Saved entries
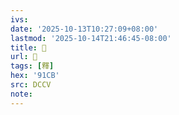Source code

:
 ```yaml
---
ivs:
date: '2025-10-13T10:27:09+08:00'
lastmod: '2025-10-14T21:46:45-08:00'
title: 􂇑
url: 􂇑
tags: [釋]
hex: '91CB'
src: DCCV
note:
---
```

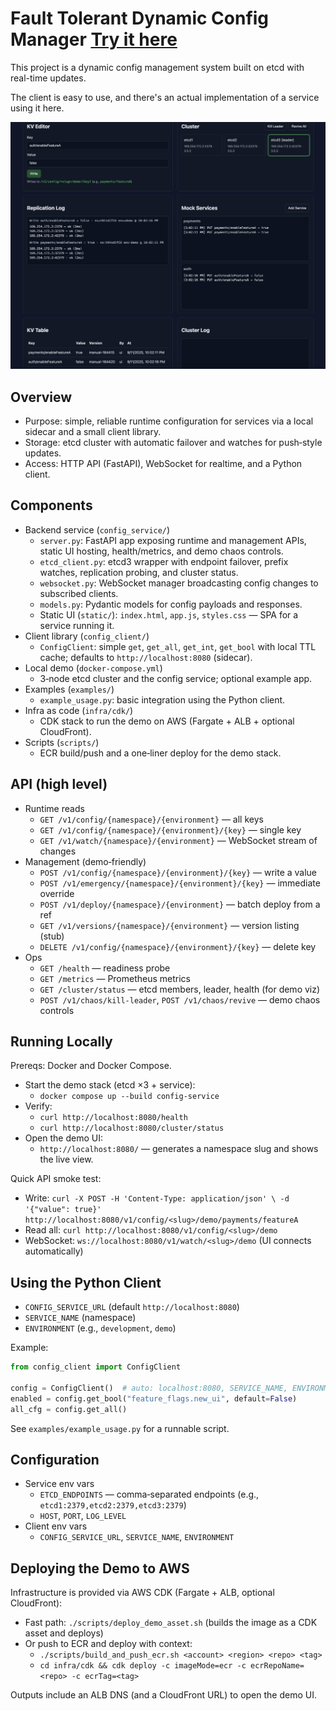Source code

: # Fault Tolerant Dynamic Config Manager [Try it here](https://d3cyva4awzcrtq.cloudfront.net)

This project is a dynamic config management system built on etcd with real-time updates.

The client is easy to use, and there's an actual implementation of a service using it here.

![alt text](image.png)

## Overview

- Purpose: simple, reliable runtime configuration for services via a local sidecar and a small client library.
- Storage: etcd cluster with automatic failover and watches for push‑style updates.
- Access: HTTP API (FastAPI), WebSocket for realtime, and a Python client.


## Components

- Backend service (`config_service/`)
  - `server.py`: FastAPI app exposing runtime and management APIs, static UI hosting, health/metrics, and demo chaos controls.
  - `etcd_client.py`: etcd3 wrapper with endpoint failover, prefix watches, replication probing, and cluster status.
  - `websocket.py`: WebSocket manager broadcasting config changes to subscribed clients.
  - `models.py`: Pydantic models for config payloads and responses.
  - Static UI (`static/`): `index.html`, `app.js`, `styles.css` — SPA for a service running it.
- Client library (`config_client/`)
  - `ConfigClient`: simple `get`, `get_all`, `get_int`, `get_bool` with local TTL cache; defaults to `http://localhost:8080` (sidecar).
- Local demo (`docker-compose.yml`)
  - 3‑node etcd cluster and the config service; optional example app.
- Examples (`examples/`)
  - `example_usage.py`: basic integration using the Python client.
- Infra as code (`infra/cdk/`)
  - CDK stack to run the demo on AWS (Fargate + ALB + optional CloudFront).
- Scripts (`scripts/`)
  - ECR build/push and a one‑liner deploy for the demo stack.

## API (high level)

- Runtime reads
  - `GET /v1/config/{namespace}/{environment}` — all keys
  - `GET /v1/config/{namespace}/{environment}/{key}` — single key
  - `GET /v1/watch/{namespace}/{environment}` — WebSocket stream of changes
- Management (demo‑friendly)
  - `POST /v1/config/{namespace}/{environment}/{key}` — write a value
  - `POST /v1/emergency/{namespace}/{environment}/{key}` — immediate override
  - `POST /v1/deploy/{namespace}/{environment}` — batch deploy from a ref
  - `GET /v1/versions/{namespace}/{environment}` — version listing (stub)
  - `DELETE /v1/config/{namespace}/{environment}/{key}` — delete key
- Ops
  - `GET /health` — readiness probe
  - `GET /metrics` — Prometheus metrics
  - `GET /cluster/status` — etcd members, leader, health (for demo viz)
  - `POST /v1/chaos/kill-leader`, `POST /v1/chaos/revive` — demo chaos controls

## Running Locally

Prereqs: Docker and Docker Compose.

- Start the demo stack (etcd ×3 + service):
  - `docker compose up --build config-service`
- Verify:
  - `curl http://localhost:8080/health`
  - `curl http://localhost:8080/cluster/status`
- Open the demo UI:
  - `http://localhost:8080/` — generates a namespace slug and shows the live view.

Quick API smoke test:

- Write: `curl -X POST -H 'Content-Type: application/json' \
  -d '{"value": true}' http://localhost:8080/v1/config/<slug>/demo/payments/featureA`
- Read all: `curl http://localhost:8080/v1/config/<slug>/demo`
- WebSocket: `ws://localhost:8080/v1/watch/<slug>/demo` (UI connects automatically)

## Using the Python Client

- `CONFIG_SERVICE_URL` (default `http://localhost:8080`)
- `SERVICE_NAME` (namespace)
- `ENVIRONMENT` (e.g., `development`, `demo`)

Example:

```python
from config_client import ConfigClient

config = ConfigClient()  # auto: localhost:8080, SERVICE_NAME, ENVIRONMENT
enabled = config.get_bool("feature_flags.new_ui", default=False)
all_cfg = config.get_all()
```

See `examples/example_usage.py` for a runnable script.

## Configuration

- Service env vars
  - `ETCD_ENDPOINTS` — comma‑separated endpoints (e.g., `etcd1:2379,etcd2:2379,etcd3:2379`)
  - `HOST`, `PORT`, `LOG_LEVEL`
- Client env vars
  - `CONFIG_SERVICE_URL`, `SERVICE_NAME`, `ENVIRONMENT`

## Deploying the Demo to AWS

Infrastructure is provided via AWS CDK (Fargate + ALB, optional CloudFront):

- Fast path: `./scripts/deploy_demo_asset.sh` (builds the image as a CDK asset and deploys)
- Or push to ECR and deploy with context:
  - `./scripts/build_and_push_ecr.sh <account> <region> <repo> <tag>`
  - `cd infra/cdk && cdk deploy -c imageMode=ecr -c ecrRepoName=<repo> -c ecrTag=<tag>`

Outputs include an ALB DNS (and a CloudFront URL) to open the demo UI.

### How to complete this task
Print all of the records shown above exactly, leaving out each picture.

### Solution to the problem
Source code

:
 ```yaml
---
ivs:
date: '2025-10-13T10:27:09+08:00'
lastmod: '2025-10-14T21:46:45-08:00'
title: 􂇑
url: 􂇑
tags: [釋]
hex: '91CB'
src: DCCV
note:
---
```

Source code

: # Fault Tolerant Dynamic Config Manager [Try it here](https://d3cyva4awzcrtq.cloudfront.net)

This project is a dynamic config management system built on etcd with real-time updates.

The client is easy to use, and there's an actual implementation of a service using it here.

![alt text](image.png)

## Overview

- Purpose: simple, reliable runtime configuration for services via a local sidecar and a small client library.
- Storage: etcd cluster with automatic failover and watches for push‑style updates.
- Access: HTTP API (FastAPI), WebSocket for realtime, and a Python client.


## Components

- Backend service (`config_service/`)
  - `server.py`: FastAPI app exposing runtime and management APIs, static UI hosting, health/metrics, and demo chaos controls.
  - `etcd_client.py`: etcd3 wrapper with endpoint failover, prefix watches, replication probing, and cluster status.
  - `websocket.py`: WebSocket manager broadcasting config changes to subscribed clients.
  - `models.py`: Pydantic models for config payloads and responses.
  - Static UI (`static/`): `index.html`, `app.js`, `styles.css` — SPA for a service running it.
- Client library (`config_client/`)
  - `ConfigClient`: simple `get`, `get_all`, `get_int`, `get_bool` with local TTL cache; defaults to `http://localhost:8080` (sidecar).
- Local demo (`docker-compose.yml`)
  - 3‑node etcd cluster and the config service; optional example app.
- Examples (`examples/`)
  - `example_usage.py`: basic integration using the Python client.
- Infra as code (`infra/cdk/`)
  - CDK stack to run the demo on AWS (Fargate + ALB + optional CloudFront).
- Scripts (`scripts/`)
  - ECR build/push and a one‑liner deploy for the demo stack.

## API (high level)

- Runtime reads
  - `GET /v1/config/{namespace}/{environment}` — all keys
  - `GET /v1/config/{namespace}/{environment}/{key}` — single key
  - `GET /v1/watch/{namespace}/{environment}` — WebSocket stream of changes
- Management (demo‑friendly)
  - `POST /v1/config/{namespace}/{environment}/{key}` — write a value
  - `POST /v1/emergency/{namespace}/{environment}/{key}` — immediate override
  - `POST /v1/deploy/{namespace}/{environment}` — batch deploy from a ref
  - `GET /v1/versions/{namespace}/{environment}` — version listing (stub)
  - `DELETE /v1/config/{namespace}/{environment}/{key}` — delete key
- Ops
  - `GET /health` — readiness probe
  - `GET /metrics` — Prometheus metrics
  - `GET /cluster/status` — etcd members, leader, health (for demo viz)
  - `POST /v1/chaos/kill-leader`, `POST /v1/chaos/revive` — demo chaos controls

## Running Locally

Prereqs: Docker and Docker Compose.

- Start the demo stack (etcd ×3 + service):
  - `docker compose up --build config-service`
- Verify:
  - `curl http://localhost:8080/health`
  - `curl http://localhost:8080/cluster/status`
- Open the demo UI:
  - `http://localhost:8080/` — generates a namespace slug and shows the live view.

Quick API smoke test:

- Write: `curl -X POST -H 'Content-Type: application/json' \
  -d '{"value": true}' http://localhost:8080/v1/config/<slug>/demo/payments/featureA`
- Read all: `curl http://localhost:8080/v1/config/<slug>/demo`
- WebSocket: `ws://localhost:8080/v1/watch/<slug>/demo` (UI connects automatically)

## Using the Python Client

- `CONFIG_SERVICE_URL` (default `http://localhost:8080`)
- `SERVICE_NAME` (namespace)
- `ENVIRONMENT` (e.g., `development`, `demo`)

Example:

```python
from config_client import ConfigClient

config = ConfigClient()  # auto: localhost:8080, SERVICE_NAME, ENVIRONMENT
enabled = config.get_bool("feature_flags.new_ui", default=False)
all_cfg = config.get_all()
```

See `examples/example_usage.py` for a runnable script.

## Configuration

- Service env vars
  - `ETCD_ENDPOINTS` — comma‑separated endpoints (e.g., `etcd1:2379,etcd2:2379,etcd3:2379`)
  - `HOST`, `PORT`, `LOG_LEVEL`
- Client env vars
  - `CONFIG_SERVICE_URL`, `SERVICE_NAME`, `ENVIRONMENT`

## Deploying the Demo to AWS

Infrastructure is provided via AWS CDK (Fargate + ALB, optional CloudFront):

- Fast path: `./scripts/deploy_demo_asset.sh` (builds the image as a CDK asset and deploys)
- Or push to ECR and deploy with context:
  - `./scripts/build_and_push_ecr.sh <account> <region> <repo> <tag>`
  - `cd infra/cdk && cdk deploy -c imageMode=ecr -c ecrRepoName=<repo> -c ecrTag=<tag>`

Outputs include an ALB DNS (and a CloudFront URL) to open the demo UI.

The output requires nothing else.